Sorry, you need to enable JavaScript to visit this website.

PS freezes when making use of PL

Unsolved
13 posts / 0 new
Cone83's picture
Cone83
Junior(0)
PS freezes when making use of PL

I am encountering very odd problems with my new Mini-ITX board. Whenever I make use of a significant portion of the PL resources, the PS just freezes.

I have done quite a lot of debugging on this, and the only thing that seems to affect this problem is the amount of resources used. I have a test design that does a lot of useless computations. If I allow Vivado to optimize away all the useless stuff and hence greatly reduce the resource usage, then the CPU does not freeze. If I prevent the optimization and use 56% LUTs, then the CPU freezes immediately.

There are no timing timing violations or other errors reported by Vivado. I have now come to a point where I suspect that my Zynq might actually be damaged.

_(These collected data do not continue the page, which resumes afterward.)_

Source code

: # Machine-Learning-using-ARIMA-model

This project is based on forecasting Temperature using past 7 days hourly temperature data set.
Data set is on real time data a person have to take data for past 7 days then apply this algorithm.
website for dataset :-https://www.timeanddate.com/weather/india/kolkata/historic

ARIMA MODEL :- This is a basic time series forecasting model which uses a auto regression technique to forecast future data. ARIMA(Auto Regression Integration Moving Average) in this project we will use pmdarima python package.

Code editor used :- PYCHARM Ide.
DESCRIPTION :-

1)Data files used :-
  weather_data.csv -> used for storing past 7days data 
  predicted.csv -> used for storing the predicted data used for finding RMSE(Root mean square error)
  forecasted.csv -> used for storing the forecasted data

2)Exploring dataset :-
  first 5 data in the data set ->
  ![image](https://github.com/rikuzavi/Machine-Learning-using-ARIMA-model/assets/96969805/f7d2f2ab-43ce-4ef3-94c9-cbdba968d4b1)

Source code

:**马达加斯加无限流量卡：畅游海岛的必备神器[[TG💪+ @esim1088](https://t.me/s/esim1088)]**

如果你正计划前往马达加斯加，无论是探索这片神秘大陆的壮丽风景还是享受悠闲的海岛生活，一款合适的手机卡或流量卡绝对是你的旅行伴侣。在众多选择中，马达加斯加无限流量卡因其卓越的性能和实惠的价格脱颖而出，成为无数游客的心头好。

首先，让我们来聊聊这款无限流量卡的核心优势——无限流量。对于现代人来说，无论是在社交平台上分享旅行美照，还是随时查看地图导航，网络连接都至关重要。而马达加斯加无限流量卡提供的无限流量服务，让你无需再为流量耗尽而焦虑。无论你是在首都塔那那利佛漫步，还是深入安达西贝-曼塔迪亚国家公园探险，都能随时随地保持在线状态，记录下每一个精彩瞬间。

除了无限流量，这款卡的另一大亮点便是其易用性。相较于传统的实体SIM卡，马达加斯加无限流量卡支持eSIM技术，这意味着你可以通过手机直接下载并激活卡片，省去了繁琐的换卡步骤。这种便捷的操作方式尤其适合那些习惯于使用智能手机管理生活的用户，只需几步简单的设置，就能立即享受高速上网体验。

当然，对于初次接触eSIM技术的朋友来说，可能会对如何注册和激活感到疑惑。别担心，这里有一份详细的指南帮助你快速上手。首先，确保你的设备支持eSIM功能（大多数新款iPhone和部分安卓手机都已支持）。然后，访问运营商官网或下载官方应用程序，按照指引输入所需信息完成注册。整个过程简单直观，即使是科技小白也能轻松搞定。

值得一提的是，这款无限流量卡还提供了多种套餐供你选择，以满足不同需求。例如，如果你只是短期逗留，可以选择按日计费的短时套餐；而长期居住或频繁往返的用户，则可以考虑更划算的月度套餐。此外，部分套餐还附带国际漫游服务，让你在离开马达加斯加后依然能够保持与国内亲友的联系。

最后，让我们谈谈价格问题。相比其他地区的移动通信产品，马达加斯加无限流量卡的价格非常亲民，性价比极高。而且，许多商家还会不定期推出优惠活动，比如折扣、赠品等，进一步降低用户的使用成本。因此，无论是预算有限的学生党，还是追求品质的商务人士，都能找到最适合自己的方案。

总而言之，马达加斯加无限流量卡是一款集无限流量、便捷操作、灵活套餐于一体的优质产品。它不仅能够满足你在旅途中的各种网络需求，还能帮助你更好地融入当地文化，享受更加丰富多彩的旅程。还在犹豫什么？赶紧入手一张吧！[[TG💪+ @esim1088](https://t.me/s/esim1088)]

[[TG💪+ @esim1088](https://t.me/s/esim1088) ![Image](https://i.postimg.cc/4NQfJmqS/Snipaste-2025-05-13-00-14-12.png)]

I have created a set of boot files for reproducing this error on a Mini-ITX with Zynq 7100. The boot files can be downloaded here:
https://mega.nz/#F!9hF0kQrZ!RfGgoTnCO0QOtp6MSUFZxg

When booting this configuration, U-boot only manages to print a few lines on UART before the CPU stalls. Usually the output looks like this:

--------------
U-Boot 2015.07-dirty (Apr 09 2016 - 11:32:21 +0200)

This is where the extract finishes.